**Data shown:**
* * * * * * *
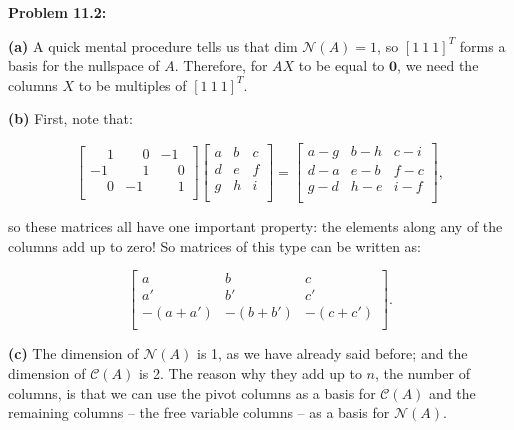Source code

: \documentclass{article}
\begin{document}
\noindent \textbf{Problem 11.2:}

\noindent \textbf{(a)} A quick mental procedure tells us that $\text{dim }\mathcal{N}(A) = 1$, so $[1 \ 1 \ 1]^{T}$ forms a basis for the nullspace of $A$. Therefore, for $AX$ to be equal to $\mathbf{0}$, we need the columns $X$ to be multiples of $[1 \ 1 \ 1]^{T}$.

\noindent \textbf{(b)} First, note that:

\[
\begin{bmatrix}
\phantom{-}1 & \phantom{-}0 & -1\\
-1 & \phantom{-}1 & \phantom{-}0\\
\phantom{-}0 & -1 & \phantom{-}1\\
\end{bmatrix}
\begin{bmatrix}
a & b & c\\
d & e & f\\
g & h & i\\
\end{bmatrix}
=
\begin{bmatrix}
a - g & b - h & c - i\\
d - a & e - b & f - c\\
g - d & h - e & i - f\\
\end{bmatrix},
\]

so these matrices all have one important property: the elements along any of the columns add up to zero! So matrices of this type can be written as:

\[
\begin{bmatrix}
a & b & c\\
a' & b' & c'\\
-(a + a') & -(b + b') & -(c + c')\\
\end{bmatrix}.
\]

\noindent \textbf{(c)} The dimension of $\mathcal{N}(A)$ is 1, as we have already said before; and the dimension of $\mathcal{C}(A)$ is 2. The reason why they add up to $n$, the number of columns, is that we can use the pivot columns as a basis for $\mathcal{C}(A)$ and the remaining columns -- the free variable columns -- as a basis for $\mathcal{N}(A)$.
\end{document}
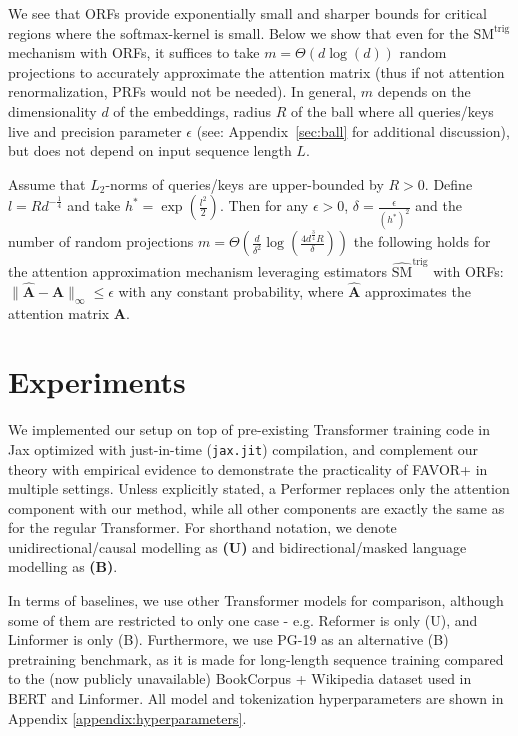 We see that ORFs provide exponentially small and sharper bounds for critical regions where the softmax-kernel is small. Below we show that even for the $\mathrm{SM}^{\mathrm{trig}}$ mechanism with ORFs, it suffices to take $m=\Theta(d\log(d))$ random projections to accurately approximate the attention matrix (thus if not attention renormalization, PRFs would not be needed). In general, $m$ depends on the dimensionality $d$ of the embeddings, radius $R$ of the ball where all queries/keys live and precision parameter $\epsilon$ (see: Appendix~\ref{sec:ball} for additional discussion), but does not depend on input sequence length $L$.

\begin{theorem}
\label{thm:uniform}
Assume that $L_{2}$-norms of queries/keys are upper-bounded by $R>0$. Define $l=Rd^{-\frac{1}{4}}$ and take $h^{*} = \exp(\frac{l^{2}}{2})$.
Then for any $\epsilon>0$, $\delta=\frac{\epsilon}{(h^{*})^{2}}$
and the number of random projections $m=\Theta(\frac{d}{\delta^{2}}\log(\frac{4d^{\frac{3}{4}} R}{\delta}))$ the following holds for the attention approximation mechanism leveraging estimators $\widehat{\mathrm{SM}}^{\mathrm{trig}}$ with ORFs:
$\|\widehat{\mathbf{A}}-\mathbf{A}\|_{\infty} \leq \epsilon$ with any constant probability, where $\widehat{\mathbf{A}}$ approximates the attention matrix $\mathbf{A}$.
\end{theorem}

\section{Experiments}
\label{sec:experiments}
We implemented our setup on top of pre-existing Transformer training code in Jax \citep{jax} optimized with just-in-time (\texttt{jax.jit}) compilation, and complement our theory with empirical evidence to demonstrate the practicality of FAVOR+ in multiple settings. Unless explicitly stated, a Performer replaces only the attention component with our method, while all other components are exactly the same as for the regular Transformer. For shorthand notation, we denote unidirectional/causal modelling as \textbf{(U)} and bidirectional/masked language modelling as \textbf{(B)}. 

In terms of baselines, we use other Transformer models for comparison, although some of them are restricted to only one case - e.g. Reformer \citep{reformer} is only (U), and Linformer \citep{linformer} is only (B). Furthermore, we use PG-19 \citep{compr} as an alternative (B) pretraining benchmark, as it is made for long-length sequence training compared to the (now publicly unavailable) BookCorpus \citep{bookcorpus} + Wikipedia dataset used in BERT \citep{bert} and Linformer. All model and tokenization hyperparameters are shown in Appendix \ref{appendix:hyperparameters}.

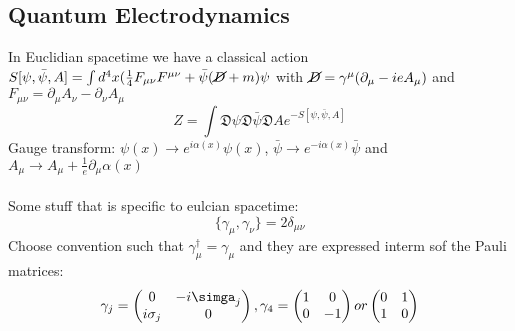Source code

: \documentclass{article}
\begin{document}
    \subsection{Quantum Electrodynamics}
    In Euclidian spacetime we have a classical action $S[\psi, \bar \psi, A] = \int d^4 x ( \frac{1}{4} F_{\mu \nu} F^{\mu \nu} + \bar \psi ( \cancel D + m) \psi$ with $\cancel D = \gamma^{\mu}( \partial_{\mu} - ie A_{\mu})$ and $F_{\mu \nu} = \partial_{\mu} A_{\nu} - \partial_{\nu} A_{\mu}$
    $$
    Z = \int \mathfrak{D} \psi \mathfrak{D} \bar \psi \mathfrak{D} A e^{- S[ \psi, \bar \psi, A]}
    $$
     Gauge transform: $\psi(x) \rightarrow e^{i \alpha(x)} \psi(x)$, $\bar \psi \rightarrow e^{-i \alpha(x)} \bar \psi$ and $A_{\mu} \rightarrow A_{\mu} + \frac{1}{e} \partial_{\mu} \alpha(x)$
     \\\\
     Some stuff that is specific to eulcian spacetime:
     $$
      \{ \gamma_{\mu}, \gamma_{\nu} \} = 2 \delta_{\mu \nu}
     $$
      Choose convention such that $\gamma_{\mu}^{\dagger} = \gamma_{\mu}$ and they are expressed interm sof the Pauli matrices:
      $$
       \gamma_j = \begin{pmatrix} 0 & - i \simga_j \\ i \sigma_j & 0 \end{pmatrix}, \gamma_4 = \begin{pmatrix} 1 & 0 \\ 0 & -1 \end{pmatrix} or \begin{pmatrix} 0 & 1 \\ 1 & 0 \end{pmatrix}
      $$
\end{document}
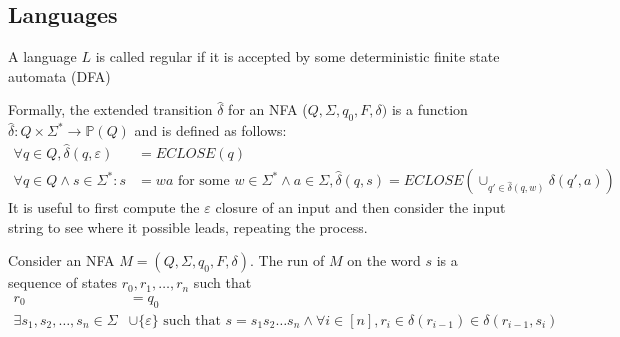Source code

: \documentclass[a4paper]{article}
\theoremstyle{plain}
\newtheorem*{cor}{Corollary}
\theoremstyle{definition}
\newtheorem{defn}{Definition}[section]
\theoremstyle{remark}
\begin{document}
\subsection{Languages}
\begin{tcolorbox}[colback=black!3!white,colframe=black!60!white,title=\begin{defn}Regular Language \label{Regular Language}\end{defn}]
A language $L$ is called regular if it is accepted by some deterministic finite state automata (DFA)
\end{tcolorbox}
\begin{tcolorbox}[colback=black!3!white,colframe=black!60!white,title=\begin{defn}NFA \label{NFA}\end{defn}]
Formally, the extended transition $\hat{\delta}$ for an NFA ($Q,\Sigma,q_0,F,\delta)$ is a function $\hat{\delta}: Q \times \Sigma^{*} \to \mathbb{P}(Q)$ and is defined as follows:
\begin{align}
	\forall q \in Q, \hat{\delta}(q,\varepsilon) &= ECLOSE(q) \\
\forall q \in Q \land s \in \Sigma^{*} : s&=wa \text{ for some } w \in \Sigma^{*} \land a \in \Sigma, \hat{\delta}(q,s) = ECLOSE(\cup_{q'\in \hat{\delta}(q,w)} \delta(q',a))
\end{align}
It is useful to first compute the $\varepsilon$ closure of an input and then consider the input string to see where it possible leads, repeating the process.
\end{tcolorbox}
\begin{tcolorbox}[colback=black!3!white,colframe=black!60!white,title=\begin{cor}Language of NFA \label{Language of NFA}\end{cor}]
        Consider an NFA $M = (Q,\Sigma,q_0,F,\delta)$. The run of $M$ on the word $s$ is a sequence of states $r_0,r_1,\ldots,r_n$ such that
                \begin{align}
			r_0 &= q_0 \\
			\exists s_1,s_2,\ldots,s_n \in \Sigma& \cup \{\varepsilon\} \text{ such that } s = s_1s_2\ldots s_n \land \forall i \in [n], r_i \in \delta(r_{i-1}) \in \delta(r_{i-1},s_i)
                \end{align}
\end{tcolorbox}
\end{document}
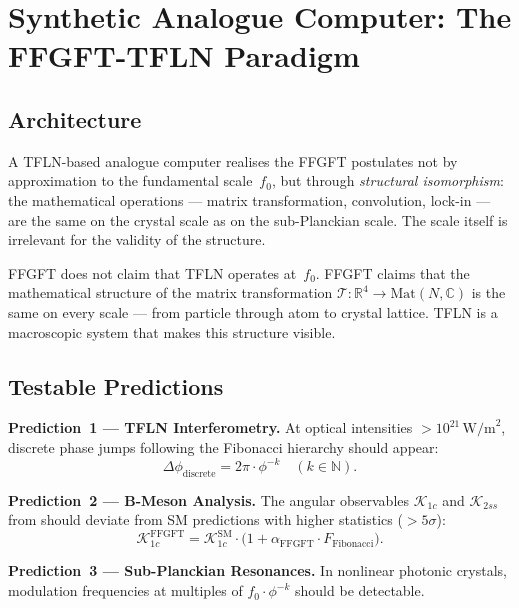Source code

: \section{Synthetic Analogue Computer: The FFGFT-TFLN Paradigm}

\subsection{Architecture}

A TFLN-based analogue computer realises the FFGFT postulates not by
approximation to the fundamental scale~$f_0$, but through \emph{structural
isomorphism}: the mathematical operations — matrix transformation,
convolution, lock-in — are the same on the crystal scale as on the
sub-Planckian scale. The scale itself is irrelevant for the validity
of the structure.

\begin{keybox}
FFGFT does not claim that TFLN operates at~$f_0$. FFGFT claims that
the mathematical structure of the matrix transformation
$\mathcal{T}: \mathbb{R}^4 \to \mathrm{Mat}(N,\mathbb{C})$
is the same on every scale — from particle through atom to crystal
lattice. TFLN is a macroscopic system that makes this structure
visible.
\end{keybox}

\subsection{Testable Predictions}

\begin{predbox}
\textbf{Prediction~1 — TFLN Interferometry.}
At optical intensities $> 10^{21}\,\text{W/m}^2$, discrete phase jumps
following the Fibonacci hierarchy should appear:
\[
  \Delta\phi_{\text{discrete}} = 2\pi \cdot \phi^{-k} \quad (k \in \mathbb{N}).
\]
\end{predbox}

\begin{predbox}
\textbf{Prediction~2 — B-Meson Analysis.}
The angular observables $\mathcal{K}_{1c}$ and $\mathcal{K}_{2ss}$ from
\cite{Arslan2026} should deviate from SM predictions with higher
statistics ($> 5\sigma$):
\[
  \mathcal{K}_{1c}^{\text{FFGFT}}
  = \mathcal{K}_{1c}^{\text{SM}}
    \cdot \bigl(1 + \alpha_{\text{FFGFT}} \cdot F_{\text{Fibonacci}}\bigr).
\]
\end{predbox}

\begin{predbox}
\textbf{Prediction~3 — Sub-Planckian Resonances.}
In nonlinear photonic crystals, modulation frequencies at multiples of
$f_0\cdot\phi^{-k}$ should be detectable.
\end{predbox}

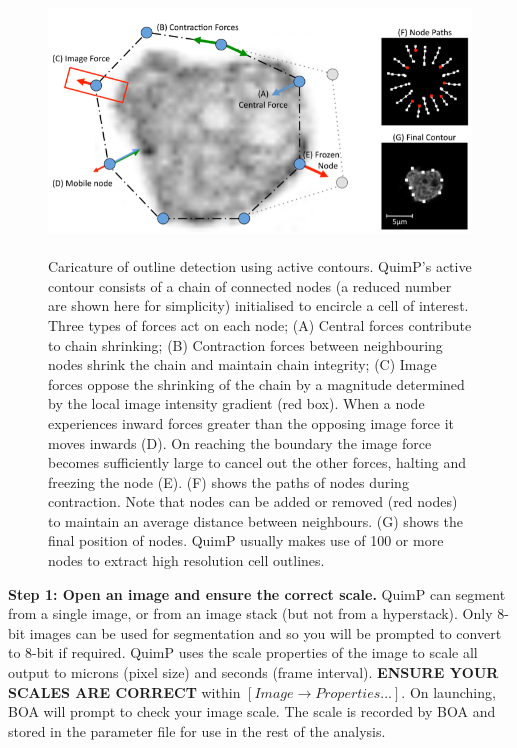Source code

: \documentclass[a4paper,12pt]{article}
\begin{document}
\begin{figure}[ht]
   \centering
   \includegraphics[height=7cm]{activeContour.png} %
   \caption{Caricature of outline detection using active
contours.
QuimP's active contour consists of a chain of connected
nodes (a reduced number are shown here for simplicity) initialised
to encircle a cell of interest. Three types of forces act on each
node; (A) Central forces contribute to chain shrinking; (B) Contraction
forces between neighbouring nodes shrink the chain and maintain chain
integrity; (C) Image forces oppose the shrinking of the chain by a
magnitude determined by the local image intensity gradient (red box).
When a node experiences inward forces greater than the opposing
image force it moves inwards (D). On reaching the boundary the image force becomes
sufficiently large to cancel out the other forces, halting and freezing
the node (E). (F) shows the paths of nodes during contraction. Note
that nodes can be added or removed (red nodes) to maintain an average
distance between neighbours. (G) shows the final position of nodes.
QuimP usually makes use of 100 or more nodes to extract high resolution
cell outlines. \cite{Tyson2010}}
   \label{activeContour}
\end{figure}


\textbf{Step 1: Open an image and ensure the correct scale.}  QuimP can segment from a single image, or from an image stack
(but not from a hyperstack).  Only 8-bit images can be used for segmentation and so you will be prompted to convert to 8-bit 
if required.  QuimP uses the scale properties of the image to scale all output to
 microns (pixel size) and seconds (frame interval).  \textbf{ENSURE YOUR SCALES ARE CORRECT} within $[Image\rightarrow Properties...]$.
 On launching, BOA will prompt to check your image scale. The scale is recorded by BOA and stored in the parameter file for
 use in the rest of the analysis. 
\end{document}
* * * * * * *
**Task item:**
Find every line above that includes the word "number", then state how many there are and nothing more.

**Exercise answer:**
3